- [About this exercise] From the line with "2. Connect repository" to the line with "# langchain-exa", retype each line exactly as it stands in the records below, but skip the pictures.
-------- Records supplied --------
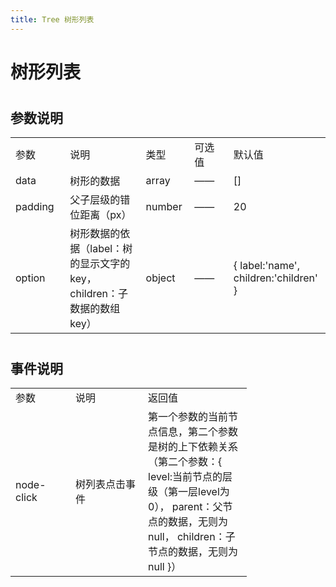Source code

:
 ```yaml
---
title: Tree 树形列表
---
```


# 树形列表 

<ClientOnly>
  <tree-demo></tree-demo>
</ClientOnly>

#
<h2>参数说明</h2> 
<table width="100%">
    <tr>
        <td width="120">
                参数
        </td>
        <td width="250">
                说明
        </td>
        <td width="80">
                类型
        </td>
        <td width="120">
                可选值
        </td>
        <td width="160">
                默认值
        </td>
    </tr>
    <tr>
        <td>
                data
        </td>
        <td>
                树形的数据
        </td>
        <td>
                array
        </td>
        <td>
                ——
        </td>
        <td>
               []
        </td>
    </tr>
    <tr>
        <td>
                padding
        </td>
        <td>
                父子层级的错位距离（px）
        </td>
        <td>
                number
        </td>
        <td>
                ——
        </td>
        <td>
               20
        </td>
    </tr>
    <tr>
        <td>
                option
        </td>
        <td>
                树形数据的依据（label：树的显示文字的key，children：子数据的数组key）
        </td>
        <td>
                object
        </td>
        <td>
                ——
        </td>
        <td>
            {
              label:'name',
              children:'children'
            }
        </td>
    </tr>

</table>



#

<h2>事件说明</h2> 
<table width="100%">
    <tr>
        <td  width="80">
                参数
        </td>
        <td width="100">
                说明
        </td>
        <td width="150">
                返回值
        </td>
    </tr>
    <tr>
        <td >
                node-click
        </td>
        <td >
                树列表点击事件
        </td>
        <td >
                第一个参数的当前节点信息，第二个参数是树的上下依赖关系 （第二个参数：{
                    level:当前节点的层级（第一层level为0），
                    parent：父节点的数据，无则为null，
                    children：子节点的数据，无则为null
                }）
        </td>
    </tr>
  
    
</table>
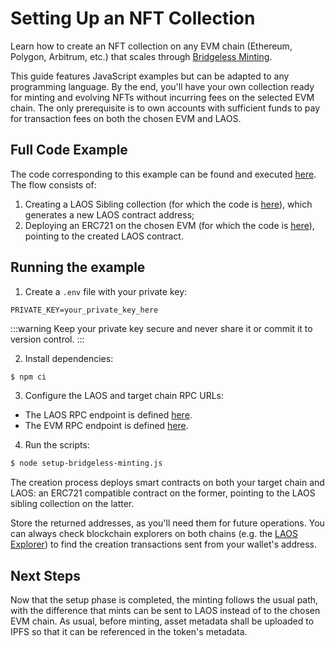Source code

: # Setting Up an NFT Collection

Learn how to create an NFT collection on any EVM chain (Ethereum, Polygon, Arbitrum, etc.) that scales through [Bridgeless Minting](/learn/bridgeless-minting/introduction).

This guide features JavaScript examples but can be adapted to any programming language. By the end, you'll have your own collection ready for minting and evolving NFTs without incurring fees on the selected EVM chain. The only prerequisite is to own accounts with sufficient funds to pay for transaction fees on both the chosen EVM and LAOS.

## Full Code Example

The code corresponding to this example can be found and executed [here](https://github.com/freeverseio/laos-examples/blob/main/evm/setup-bridgeless-minting.js).
The flow consists of:

1. Creating a LAOS Sibling collection (for which the code is [here](https://github.com/freeverseio/laos-examples/blob/main/evm/create-laos-collection.js)), which generates a new LAOS contract address;
2. Deploying an ERC721 on the chosen EVM (for which the code is [here](https://github.com/freeverseio/laos-examples/blob/main/evm/deploy721.js)), pointing to the created LAOS contract.


## Running the example

1. Create a `.env` file with your private key:

```
PRIVATE_KEY=your_private_key_here
```

:::warning
Keep your private key secure and never share it or commit it to version control.
:::


2. Install dependencies:

```bash
$ npm ci
```

3.  Configure the LAOS and target chain RPC URLs:

* The LAOS RPC endpoint is defined [here](https://github.com/freeverseio/laos-examples/blob/main/evm/setup-bridgeless-minting.js#L21).
* The EVM RPC endpoint is defined [here](https://github.com/freeverseio/laos-examples/blob/main/evm/setup-bridgeless-minting.js#L18).

4. Run the scripts:

```bash
$ node setup-bridgeless-minting.js
```

The creation process deploys smart contracts on both your target chain and LAOS: an ERC721 compatible contract on the former, pointing to the
LAOS sibling collection on the latter.

Store the returned addresses, as you'll need them for future operations. You can always check blockchain explorers on both chains (e.g. the [LAOS Explorer](https://explorer.laosnetwork.io/))
to find the creation transactions sent from your wallet's address.


## Next Steps

Now that the setup phase is completed, the minting follows the usual path, with the difference that mints can be sent to LAOS instead of to the chosen EVM chain. 
As usual, before minting, asset metadata shall be uploaded to IPFS so that it can be referenced in the token's metadata.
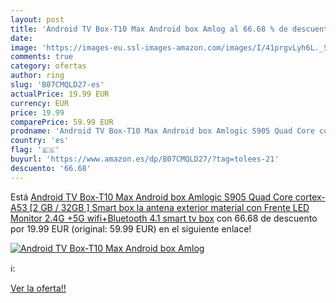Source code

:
 ```yaml
---
layout: post
title: 'Android TV Box-T10 Max Android box Amlog al 66.68 % de descuento'
date: 
image: 'https://images-eu.ssl-images-amazon.com/images/I/41prgvLyh6L._SL200_.jpg'
comments: true
category: ofertas
author: ring
slug: 'B07CMQLD27-es'
actualPrice: 19.99 EUR
currency: EUR
price: 19.99
comparePrice: 59.99 EUR
prodname: 'Android TV Box-T10 Max Android box Amlogic S905 Quad Core cortex-A53  [2 GB / 32GB ] Smart box  la antena exterior material  con Frente LED Monitor 2.4G +5G wifi+Bluetooth 4.1 smart tv box'
country: 'es'
flag: '🇪🇸'
buyurl: 'https://www.amazon.es/dp/B07CMQLD27/?tag=tolees-21'
descuento: '66.68'
---
```


Está [Android TV Box-T10 Max Android box Amlogic S905 Quad Core cortex-A53  [2 GB / 32GB ] Smart box  la antena exterior material  con Frente LED Monitor 2.4G +5G wifi+Bluetooth 4.1 smart tv box](https://www.amazon.es/dp/B07CMQLD27/?tag=tolees-21) con 66.68 de descuento por 19.99 EUR (original: 59.99 EUR) en el siguiente enlace!

[![Android TV Box-T10 Max Android box Amlog](https://images-eu.ssl-images-amazon.com/images/I/41prgvLyh6L._SL200_.jpg)](https://www.amazon.es/dp/B07CMQLD27/?tag=tolees-21)

ℹ️:


[Ver la oferta!!](https://www.amazon.es/dp/B07CMQLD27/?tag=tolees-21)
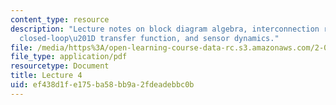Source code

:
 ```yaml
---
content_type: resource
description: "Lecture notes on block diagram algebra, interconnection rules, the \u201C\
  closed-loop\u201D transfer function, and sensor dynamics."
file: /media/https%3A/open-learning-course-data-rc.s3.amazonaws.com/2-004-dynamics-and-control-ii-spring-2008/ef438d1fe175ba58bb9a2fdeadebbc0b_lecture_04.pdf
file_type: application/pdf
resourcetype: Document
title: Lecture 4
uid: ef438d1f-e175-ba58-bb9a-2fdeadebbc0b
---
```

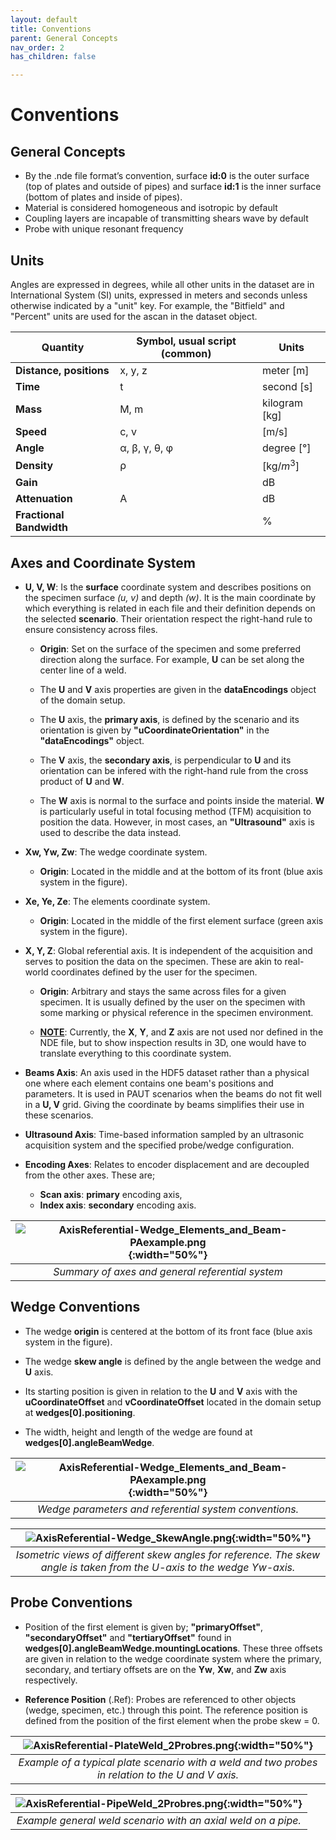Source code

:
 ```yaml
---
layout: default
title: Conventions
parent: General Concepts
nav_order: 2
has_children: false

---
```


# Conventions

## General Concepts

- By the .nde file format’s convention, surface **id:0** is the outer surface (top of plates and outside of pipes) and surface **id:1** is the inner surface (bottom of plates and inside of pipes). 
- Material is considered homogeneous and isotropic by default
- Coupling layers are incapable of transmitting shears wave by default
- Probe with unique resonant frequency

## Units

Angles are expressed in degrees, while all other units in the dataset are in International System (SI) units, expressed in meters and seconds unless otherwise indicated by a "unit" key. For example, the "Bitfield" and "Percent" units are used for the ascan in the dataset object. 

| Quantity                 | Symbol, usual script (common) | Units         |
| ------------------------ | ----------------------------- | ------------- |
| **Distance, positions**  | x, y, z                       | meter [m]     |
| **Time**                 | t                             | second [s]    |
| **Mass**                 | M, m                          | kilogram [kg] |
| **Speed**                | c, v                          | [m/s]         |
| **Angle**                | α, β, γ, θ, φ                 | degree [°]    |
| **Density**              | ρ                             | [kg/$m^3$]    |
| **Gain**                 |                               | dB            |
| **Attenuation**          | A                             | dB            |
| **Fractional Bandwidth** |                               | %             |

 

## Axes and Coordinate System

- **U, V, W**: Is the **surface** coordinate system and describes positions on the specimen surface *(u, v)* and depth *(w)*. It is the main coordinate by which everything is related in each file and their definition depends on the selected **scenario**. Their orientation respect the right-hand rule to ensure consistency across files. 

  - **Origin**: Set on the surface of the specimen and some preferred direction along the surface. For example, **U** can be set along the center line of a weld.

  - The **U** and **V** axis properties are given in the **dataEncodings** object of the domain setup.  

  - The **U** axis, the **primary axis**, is defined by the scenario and its orientation is given by **"uCoordinateOrientation"** in the **"dataEncodings"** object.  
    
  - The **V** axis, the **secondary axis**, is perpendicular to **U** and its orientation can be infered with the right-hand rule from the cross product of **U** and **W**. 
  
  - The **W** axis is normal to the surface and points inside the material. **W** is particularly useful in total focusing method (TFM) acquisition to position the data. However, in most cases, an **"Ultrasound"** axis is used to describe the data instead.  

- **Xw, Yw, Zw**: The wedge coordinate system.  
  
  - **Origin**: Located in the middle and at the bottom of its front (blue axis system in the figure). 

- **Xe, Ye, Ze**: The elements coordinate system.  
  
  - **Origin**: Located in the middle of the first element surface (green axis system in the figure). 

- **X, Y, Z**: Global referential axis. It is independent of the acquisition and serves to position the data on the specimen. These are akin to real-world coordinates defined by the user for the specimen. 
  
  - **Origin**: Arbitrary and stays the same across files for a given specimen. It is usually defined by the user on the specimen with some marking or physical reference in the specimen environment.  
  
  - <ins>**NOTE**</ins>: Currently, the **X**, **Y**, and **Z** axis are not used nor defined in the NDE file, but to show inspection results in 3D, one would have to translate everything to this coordinate system.   

- **Beams Axis**: An axis used in the HDF5 dataset rather than a physical one where each element contains one beam's positions and parameters. It is used in PAUT scenarios when the beams do not fit well in a **U, V** grid. Giving the coordinate by beams simplifies their use in these scenarios. 

- **Ultrasound Axis**: Time-based information sampled by an ultrasonic acquisition system and the specified probe/wedge configuration. 

- **Encoding Axes**: Relates to encoder displacement and are decoupled from the other axes. These are;
  - **Scan axis**: **primary** encoding axis,
  - **Index axis**: **secondary** encoding axis.  


| ![AxisReferential-Wedge_Elements_and_Beam-PAexample.png](/NDE_Open_File_Format/assets/images/conventions/ReferentialDatasetAxes.png){:width="50%"} |
|:---------------------------------------------------------------------------------------------------------------------------------------------------------------:|
| *Summary of axes and general referential system*                                                                                               |

## Wedge Conventions

- The wedge **origin** is centered at the bottom of its front face (blue axis system in the figure). 

- The wedge **skew angle** is defined by the angle between the wedge and **U** axis. 

- Its starting position is given in relation to the **U** and **V** axis with the **uCoordinateOffset** and **vCoordinateOffset** located in the domain setup at **wedges[0].positioning**.   

- The width, height and length of the wedge are found at **wedges[0].angleBeamWedge**. 

| ![AxisReferential-Wedge_Elements_and_Beam-PAexample.png](/NDE_Open_File_Format/assets/images/conventions/AxisReferential-Wedge_Elements_and_Beam-PAexample.png){:width="50%"} |
|:---------------------------------------------------------------------------------------------------------------------------------------------------------------:|
| *Wedge parameters and referential system conventions.*                                                                                               |


| ![AxisReferential-Wedge_SkewAngle.png](/NDE_Open_File_Format/assets/images/conventions/AxisReferential-Wedge_SkewAngle.png){:width="50%"} |
|:---------------------------------------------------------------------------------------------------------------------------------------------:|
| *Isometric views of different skew angles for reference. The skew angle is taken from the U-axis to the wedge Yw-axis.*            |

## Probe Conventions

- Position of the first element is given by; **"primaryOffset"**, **"secondaryOffset"** and **"tertiaryOffset"** found in **wedges[0].angleBeamWedge.mountingLocations**. These three offsets are given in relation to the wedge coordinate system where the primary, secondary, and tertiary offsets are on the **Yw**, **Xw**, and **Zw** axis respectively. 

- **Reference Position** (.Ref): Probes are referenced to other objects (wedge, specimen, etc.) through this point. The reference position is defined from the position of the first element when the probe skew = 0. 


| ![AxisReferential-PlateWeld_2Probres.png](/NDE_Open_File_Format/assets/images/conventions/AxisReferential-PlateWeld_2Probres.png){:width="50%"} |
|:---------------------------------------------------------------------------------------------------------------------------------:|
| *Example of a typical plate scenario with a weld and two probes in relation to the $U$ and $V$ axis.*                  |

| ![AxisReferential-PipeWeld_2Probres.png](/NDE_Open_File_Format/assets/images/conventions/AxisReferential-PipeWeld_2Probres.png){:width="50%"} |
|:-------------------------------------------------------------------------------------------------------------------------------:|
| *Example general weld scenario with an axial weld on a pipe.*                                                        |


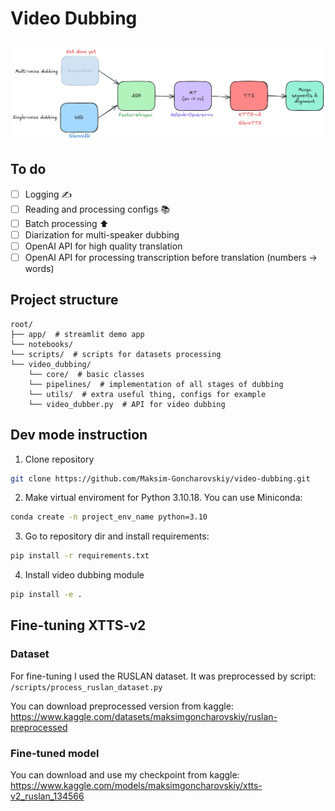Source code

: # Video Dubbing
![](./readme_files/Pipeline.png)

## To do
- [ ] Logging ✍️
- [ ] Reading and processing configs 📚
- [ ] Batch processing ⬆️
- [ ] Diarization for multi-speaker dubbing
- [ ] OpenAI API for high quality translation 
- [ ] OpenAI API for processing transcription before translation (numbers -> words)

## Project structure
```
root/
├── app/  # streamlit demo app      
└── notebooks/       
└── scripts/  # scripts for datasets processing
└── video_dubbing/
	└── core/  # basic classes
	└── pipelines/  # implementation of all stages of dubbing
	└── utils/  # extra useful thing, configs for example
	└── video_dubber.py  # API for video dubbing
```

## Dev mode instruction
1. Clone repository
```bash
git clone https://github.com/Maksim-Goncharovskiy/video-dubbing.git
```

2. Make virtual enviroment for Python 3.10.18. You can use Miniconda:
```bash
conda create -n project_env_name python=3.10
```

3. Go to repository dir and install requirements:
```bash
pip install -r requirements.txt
```

4. Install video dubbing module
```bash
pip install -e .
```

## Fine-tuning XTTS-v2
### Dataset
For fine-tuning I used the RUSLAN dataset. It was preprocessed by script: `/scripts/process_ruslan_dataset.py`

You can download preprocessed version from kaggle: https://www.kaggle.com/datasets/maksimgoncharovskiy/ruslan-preprocessed

### Fine-tuned model
You can download and use my checkpoint from kaggle: https://www.kaggle.com/models/maksimgoncharovskiy/xtts-v2_ruslan_134566
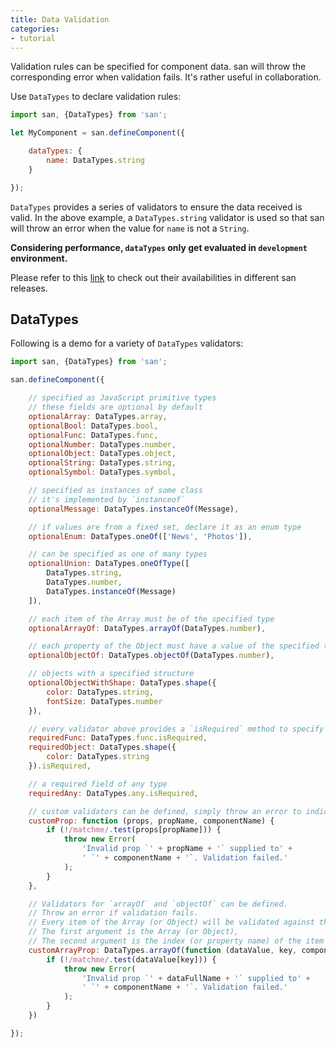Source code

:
 ```yaml
---
title: Data Validation
categories:
- tutorial
---
```


Validation rules can be specified for component data. san will throw the corresponding error when validation fails. It's rather useful in collaboration.

Use `DataTypes` to declare validation rules:

```js
import san, {DataTypes} from 'san';

let MyComponent = san.defineComponent({

    dataTypes: {
        name: DataTypes.string
    }

});
```

`DataTypes` provides a series of validators to ensure the data received is valid. In the above example, a `DataTypes.string` validator is used so that san will throw an error when the value for `name` is not a `String`.

**Considering performance, `dataTypes` only get evaluated in `development` environment.**

Please refer to this [link](https://github.com/baidu/san/tree/master/dist) to check out their availabilities in different san releases.

## DataTypes

Following is a demo for a variety of `DataTypes` validators:

```js
import san, {DataTypes} from 'san';

san.defineComponent({

    // specified as JavaScript primitive types
    // these fields are optional by default
    optionalArray: DataTypes.array,
    optionalBool: DataTypes.bool,
    optionalFunc: DataTypes.func,
    optionalNumber: DataTypes.number,
    optionalObject: DataTypes.object,
    optionalString: DataTypes.string,
    optionalSymbol: DataTypes.symbol,

    // specified as instances of some class
    // it's implemented by `instanceof`
    optionalMessage: DataTypes.instanceOf(Message),

    // if values are from a fixed set, declare it as an enum type
    optionalEnum: DataTypes.oneOf(['News', 'Photos']),

    // can be specified as one of many types
    optionalUnion: DataTypes.oneOfType([
        DataTypes.string,
        DataTypes.number,
        DataTypes.instanceOf(Message)
    ]),

    // each item of the Array must be of the specified type
    optionalArrayOf: DataTypes.arrayOf(DataTypes.number),

    // each property of the Object must have a value of the specified type
    optionalObjectOf: DataTypes.objectOf(DataTypes.number),

    // objects with a specified structure
    optionalObjectWithShape: DataTypes.shape({
        color: DataTypes.string,
        fontSize: DataTypes.number
    }),

    // every validator above provides a `isRequired` method to specify the field as required
    requiredFunc: DataTypes.func.isRequired,
    requiredObject: DataTypes.shape({
        color: DataTypes.string
    }).isRequired,

    // a required field of any type
    requiredAny: DataTypes.any.isRequired,

    // custom validators can be defined, simply throw an error to indicate a validation failure
    customProp: function (props, propName, componentName) {
        if (!/matchme/.test(props[propName])) {
            throw new Error(
                'Invalid prop `' + propName + '` supplied to' +
                ' `' + componentName + '`. Validation failed.'
            );
        }
    },

    // Validators for `arrayOf` and `objectOf` can be defined.
    // Throw an error if validation fails.
    // Every item of the Array (or Object) will be validated against the custom validator.
    // The first argument is the Array (or Object),
    // The second argument is the index (or property name) of the item (or property) to be validated.
    customArrayProp: DataTypes.arrayOf(function (dataValue, key, componentName, dataFullName) {
        if (!/matchme/.test(dataValue[key])) {
            throw new Error(
                'Invalid prop `' + dataFullName + '` supplied to' +
                ' `' + componentName + '`. Validation failed.'
            );
        }
    })

});
```
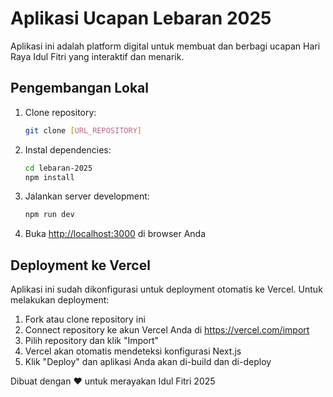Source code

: # Aplikasi Ucapan Lebaran 2025

Aplikasi ini adalah platform digital untuk membuat dan berbagi ucapan Hari Raya Idul Fitri yang interaktif dan menarik.

## Pengembangan Lokal

1. Clone repository:
   ```bash
   git clone [URL_REPOSITORY]
   ```

2. Instal dependencies:
   ```bash
   cd lebaran-2025
   npm install
   ```

3. Jalankan server development:
   ```bash
   npm run dev
   ```

4. Buka [http://localhost:3000](http://localhost:3000) di browser Anda

## Deployment ke Vercel

Aplikasi ini sudah dikonfigurasi untuk deployment otomatis ke Vercel. Untuk melakukan deployment:

1. Fork atau clone repository ini
2. Connect repository ke akun Vercel Anda di https://vercel.com/import
3. Pilih repository dan klik "Import"
4. Vercel akan otomatis mendeteksi konfigurasi Next.js
5. Klik "Deploy" dan aplikasi Anda akan di-build dan di-deploy

Dibuat dengan ❤️ untuk merayakan Idul Fitri 2025
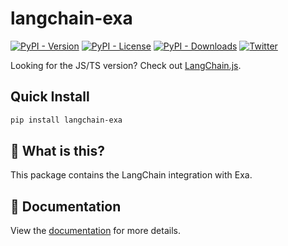 # langchain-exa

[![PyPI - Version](https://img.shields.io/pypi/v/langchain-exa?label=%20)](https://pypi.org/project/langchain-exa/#history)
[![PyPI - License](https://img.shields.io/pypi/l/langchain-exa)](https://opensource.org/licenses/MIT)
[![PyPI - Downloads](https://img.shields.io/pepy/dt/langchain-exa)](https://pypistats.org/packages/langchain-exa)
[![Twitter](https://img.shields.io/twitter/url/https/twitter.com/langchainai.svg?style=social&label=Follow%20%40LangChainAI)](https://twitter.com/langchainai)

Looking for the JS/TS version? Check out [LangChain.js](https://github.com/langchain-ai/langchainjs).

## Quick Install

```bash
pip install langchain-exa
```

## 🤔 What is this?

This package contains the LangChain integration with Exa.

## 📖 Documentation

View the [documentation](https://docs.langchain.com/oss/python/integrations/providers/exa_search) for more details.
--------
- [Solution to this task]
2. Connect repository ke akun Vercel Anda di https://vercel.com/import
3. Pilih repository dan klik "Import"
4. Vercel akan otomatis mendeteksi konfigurasi Next.js
5. Klik "Deploy" dan aplikasi Anda akan di-build dan di-deploy

Dibuat dengan ❤️ untuk merayakan Idul Fitri 2025
 # langchain-exa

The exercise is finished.